Fernando Mexía. Los Angeles (EUA.), 29 jun (EFE).

EFE |

- A família de Michael Jackson iniciou hoje os trâmites legais para controlar o império levantado pelo "Rei do Pop" e obter a tutela sobre os filhos do artista, únicos herdeiros, caso não exista um testamento.

A mãe do artista, Katherine Jackson, de 79 anos, apresentou um requerimento diante da Corte Superior do condado de Los Angeles para tomar as rédeas oficialmente sobre os assuntos do cantor, uma tarefa que os pais consideram sua.

"Estou muito orgulhosa do meu filho e o legado de Michael ainda continuará vivo, eu prometo", afirmou Joseph Jackson, de 80 anos e pai de Michael, em entrevista coletiva organizada hoje na frente de sua casa, em Los Angeles.

Joseph afirmou, além disso, que ele e sua esposa estão preparados para cuidar de seus netos.

"Amamos essas crianças, vamos cuidar deles, vamos dar a educação que eles devem ter, podemos fazer isso", disse o avô.

O primeiro passo sobre o assunto foi dado pela mãe de Jackson, ao solicitar a custódia legal de seus netos, que vivem com ela e seu marido desde o dia da morte do Rei do Pop.

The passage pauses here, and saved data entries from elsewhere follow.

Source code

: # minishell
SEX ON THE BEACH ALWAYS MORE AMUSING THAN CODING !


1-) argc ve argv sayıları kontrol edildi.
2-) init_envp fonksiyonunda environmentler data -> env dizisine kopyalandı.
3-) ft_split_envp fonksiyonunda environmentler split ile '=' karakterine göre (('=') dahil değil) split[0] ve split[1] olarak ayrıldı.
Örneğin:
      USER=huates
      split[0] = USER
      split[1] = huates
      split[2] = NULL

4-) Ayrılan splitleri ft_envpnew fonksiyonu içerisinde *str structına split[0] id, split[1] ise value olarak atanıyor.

O juiz Mitchell Beckloff marcou uma audiência oral para tratar do caso, no dia 6 de julho, e concedeu temporariamente a tutela sobre Michael Joseph Jackson Jr., conhecido como Prince Michael, de 12 anos, Paris Michael Katherine Jackson, de 11 anos, e Prince Michael II, de 7, aos avós.

O pedido apresentada por Katherine explica que as crianças "não têm relação com suas mães biológicas" e que mantêm "uma longa e afetuosa relação" com sua avó.

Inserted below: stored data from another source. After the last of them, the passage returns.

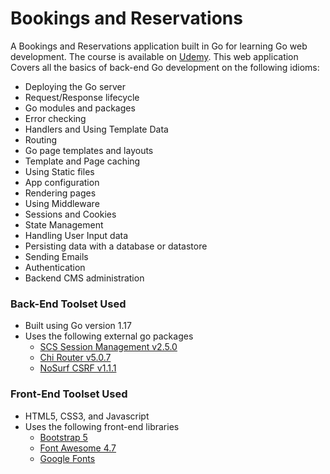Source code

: # Bookings and Reservations

A Bookings and Reservations application built in Go for learning Go web development. The course is available on [Udemy](https://www.udemy.com/course/building-modern-web-applications-with-go/).
This web application Covers all the basics of back-end Go development on the following idioms:
- Deploying the Go server 
- Request/Response lifecycle
- Go modules and packages
- Error checking
- Handlers and Using Template Data
- Routing
- Go page templates and layouts
- Template and Page caching
- Using Static files
- App configuration
- Rendering pages
- Using Middleware
- Sessions and Cookies
- State Management
- Handling User Input data
- Persisting data with a database or datastore
- Sending Emails
- Authentication
- Backend CMS administration


### Back-End Toolset Used
- Built using Go version 1.17
- Uses the following external go packages
  - [SCS Session Management v2.5.0](https://github.com/alexedwards/scs/v2) 
  - [Chi Router v5.0.7](https://github.com/go-chi/chi/v5)
  - [NoSurf CSRF v1.1.1](https://github.com/justinas/nosurf)

### Front-End Toolset Used
- HTML5, CSS3, and Javascript
- Uses the following front-end libraries
  - [Bootstrap 5](https://getbootstrap.com/)
  - [Font Awesome 4.7](https://font-awesome.com)
  - [Google Fonts](https://fonts.google.com/)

Os dois filhos maiores do artista são frutos de seu casamento com a enfermeira Deborah Rowe, com quem manteve uma relação de três anos e que legalmente poderia brigar pela custódia, como já fez em 2006.

Deborah conquistou a tutela sobre as duas crianças na época, mas uma regra extrajudicial devolveu o poder de seus filhos a Michael.

A solicitação da avó das crianças não especifica se Deborah está de acordo que Katherine seja a tutora legal das crianças.

O irmão mais novo foi concebido por uma mãe de aluguel desconhecida.

Os parentes de Jackson apressaram-se em reivindicar judicialmente a autoridade para tramitar o legado do cantor, que teria morrido sem deixar um testamento válido, segundo fontes da família, o que faria de seus três filhos os únicos herdeiros, como manda a lei californiana nestes casos.

No entanto, o advogado John Branca, que trabalhou para Michael durante anos, disse ter em seu poder um documento com a última vontade do artista, segundo informou o site especializado em celebridades "TMZ".

Branca teria a intenção de apresentar esse testamento diante do tribunal.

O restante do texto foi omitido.